Dave Zirin: And then he’s shifted off of that recently as the political winds have gotten far more right wing and scary. He is someone who is a reactionary in the definitional form of the word. All he does is react, for good or ill. I think in some respects his family, which had such success and glory on this continent, is to me kind of an American tragedy. This got cut from the film, unfortunately, because we had to keep it at a certain length, but I went into a little bit about his father Charles Goodell, a Republican Senator from New York, who took a very courageous stand against the war in Vietnam and it cost him his career. Then he wrote an entire book in defense of dissent called Political Prisoners in America. It’s a beautiful book. An ex-Republican Senator writing a book called Political Prisoners in America. Then you have this son who becomes the king of all the flak catchers. Unbelievable.
Awards Daily: His son’s whole job is quashing dissent, right?
Dave Zirin: His son is a flak catcher for billionaires, which is the antithesis of what his father chose to be. It’s amazing. Only in America. Here’s this person Roger Goodell who becomes this global figure, makes $70 million a year, and yet, you look from where he came and it’s more sad than triumphant.
Awards Daily: The film deals very strongly with the physical toll that players have suffered, particularly with CTE. I watched the Aaron Hernandez documentary series years ago and wrote about it. It was stunning when they looked at his brain scans before he got to college, and he was already somewhat diminished in terms of function. It reminds me of that great scene in Michael Mann’s The Insider when they were saying the cigarette companies are all “we put some leaves in a paper and roll ‘em up. You smoke ‘em, we don’t know what happens next.” It sort of seems like the same thing. If helmets are butting up against each other constantly, how in the world do you not see the connection to the impact, especially when you look at the rates of CTE and ALS in the general population.
Dave Zirin: Let’s talk about (Dolphins QB) Tua Tagovailoa. Tua was concussed, Tua tried to come back out on the field. Tua in his first game back on a Sunday night went helmet to helmet with somebody to show what a tough guy he is, even though Tua probably weighs a hundred seventy pounds soaking wet, if we’re being honest. So he put himself at mortal risk to show his teammates that he was “manning up.”
This is why, if your six foot, hundred and seventy pound quarterback is like that, your star QB, what do you think the mentality is for the special teams guy barely hanging onto a roster spot? That’s the problem. You can have the safest helmets in the world. You can do everything to make the game safer. I do think the league has taken drastic steps because of public reaction to the concussion scandals. But what they’re doing is like putting an extra big filter on a cigarette. It’s like, yeah maybe you’re making it safer, but there’s no such thing as a safe cigarette and there’s no such thing as a safe NFL game.

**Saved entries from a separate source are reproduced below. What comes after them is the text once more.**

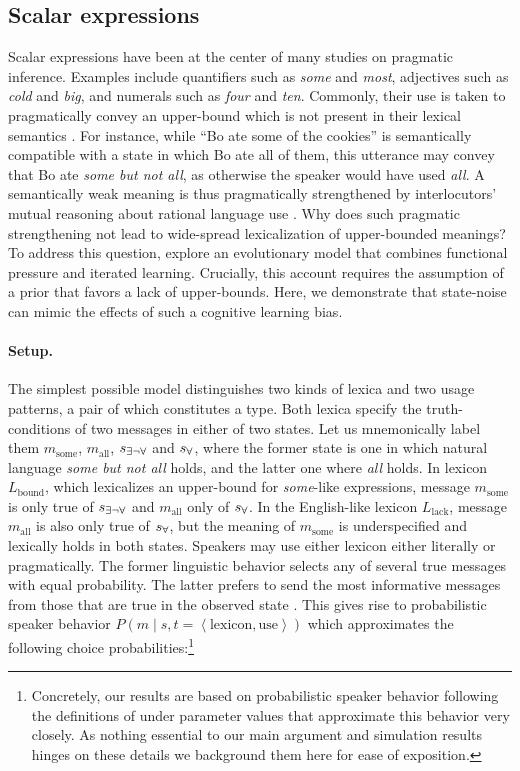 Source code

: \documentclass[10pt,a4paper]{article}
\newcommand{\tuple}[1]{\ensuremath{\left\langle #1 \right\rangle}}
\newcommand{\state}{\ensuremath{s}\xspace}		%
\newcommand{\mystate}[1]{\ensuremath{\state_{\text{#1}}}\xspace} %
\newcommand{\messg}{\ensuremath{m}\xspace}		%
\newcommand{\mymessg}[1]{\ensuremath{\messg_{\text{#1}}}\xspace} %
\newcommand{\ssome}{\mystate{\ensuremath{\exists\neg\forall}}}
\newcommand{\sall}{\mystate{\ensuremath{\forall}}}
\newcommand{\msome}{\mymessg{some}}
\newcommand{\mall}{\mymessg{all}}
\begin{document}
\subsection{Scalar expressions}
Scalar expressions have been at the center of many studies on pragmatic inference. Examples
include quantifiers such as {\em some} and {\em most}, adjectives such as {\em cold} and {\em
  big}, and numerals such as {\em four} and {\em ten}. Commonly, their use is taken to
pragmatically convey an upper-bound which is not present in their lexical semantics
\citep{horn:1972,gazdar:1979}. For instance, while ``Bo ate some of the cookies'' is
semantically compatible with a state in which Bo ate all of them, this utterance may convey
that Bo ate {\em some but not all}, as otherwise the speaker would have used {\em all}. A
semantically weak meaning is thus pragmatically strengthened by interlocutors' mutual reasoning
about rational language use \citep{grice:1975}. Why does such pragmatic strengthening not lead
to wide-spread lexicalization of upper-bounded meanings? To address this question, \citet{brochhagen+etal:2016:CogSci}
explore an evolutionary model that combines functional pressure and iterated learning.
Crucially, this account requires the assumption of a prior that favors a lack of
upper-bounds. Here, we demonstrate that state-noise can mimic the effects of such a cognitive
learning bias.

\paragraph{Setup.} The simplest possible model distinguishes two kinds of lexica and two
usage patterns, a pair of which constitutes a type. Both lexica specify the
truth-conditions of two messages in either of two states. Let us mnemonically label them
$\msome$, $\mall$, $\ssome$ and $\sall$, where the former state is one in which natural
language {\em some but not all} holds, and the latter one where {\em all} holds. In lexicon
$L_{\text{bound}}$, which lexicalizes an upper-bound for {\em some}-like expressions, message $\msome$ is only true of $\ssome$ and $\mall$ only of $\sall$. In
the English-like lexicon $L_{\text{lack}}$, message $\mall$ is also only true of $\sall$, but the
meaning of $\msome$ is underspecified and lexically holds in both states. Speakers may use
either lexicon either literally or pragmatically. The former linguistic behavior selects any of several true
messages with equal probability. The latter prefers to send the most informative messages from
those that are true in the observed state \citep{grice:1975}. This gives rise to probabilistic
speaker behavior $P(m \mid s,t= \tuple{\text{lexicon},\text{use}})$ which approximates the
following choice probabilities:\footnote{Concretely, our results are based on probabilistic speaker behavior
  following the definitions of \citet{brochhagen+etal:2016:CogSci} under parameter values that
  approximate this behavior very closely. As nothing essential to our main argument and
  simulation results hinges on these details we background them here for ease of
  exposition.}
\end{document}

It can be safer certainly. I would argue that when you see old footage from the seventies of players making clothesline tackles and headhunting and all the rest of it, you can think, we don’t have that anymore, and the republicans all say the game is soft, buy you’re really not accounting for the fact that now we have people who are two hundred and eighty pounds who can run forty yards in four and a half seconds. That did not exist in the 1970s.
Awards Daily: The power of the collision has changed greatly.

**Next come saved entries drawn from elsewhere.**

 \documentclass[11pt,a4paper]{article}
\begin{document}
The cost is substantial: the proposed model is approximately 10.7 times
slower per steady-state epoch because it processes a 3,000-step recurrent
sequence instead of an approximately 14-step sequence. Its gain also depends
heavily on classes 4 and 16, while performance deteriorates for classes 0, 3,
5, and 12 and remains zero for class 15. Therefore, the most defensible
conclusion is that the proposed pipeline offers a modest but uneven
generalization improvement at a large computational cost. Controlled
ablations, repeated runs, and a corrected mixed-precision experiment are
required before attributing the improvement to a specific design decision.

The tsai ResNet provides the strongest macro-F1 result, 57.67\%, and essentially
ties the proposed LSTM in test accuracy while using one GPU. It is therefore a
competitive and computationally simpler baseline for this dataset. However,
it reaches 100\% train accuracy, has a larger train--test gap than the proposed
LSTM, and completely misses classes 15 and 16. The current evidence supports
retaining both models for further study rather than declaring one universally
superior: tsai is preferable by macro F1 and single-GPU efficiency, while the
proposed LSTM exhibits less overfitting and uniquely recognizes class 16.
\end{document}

Dave Zirin: I wrote this in my book about Jim Brown. What made Jim Brown so magnificent in his day was honestly that he looked like a 2022 football player. So how good would Jim Brown be today? I’ll give you good, but Jim Brown running against a hundred and seventy five pound linebackers back in the day? That was a large source of his greatness.
Awards Daily: Jim Brown was always like Wilt Chamberlain to me. He was so far ahead of everyone else that he could still be good now. I think there’s a lot of athletes who wouldn’t be, but the distance between him and them was just great.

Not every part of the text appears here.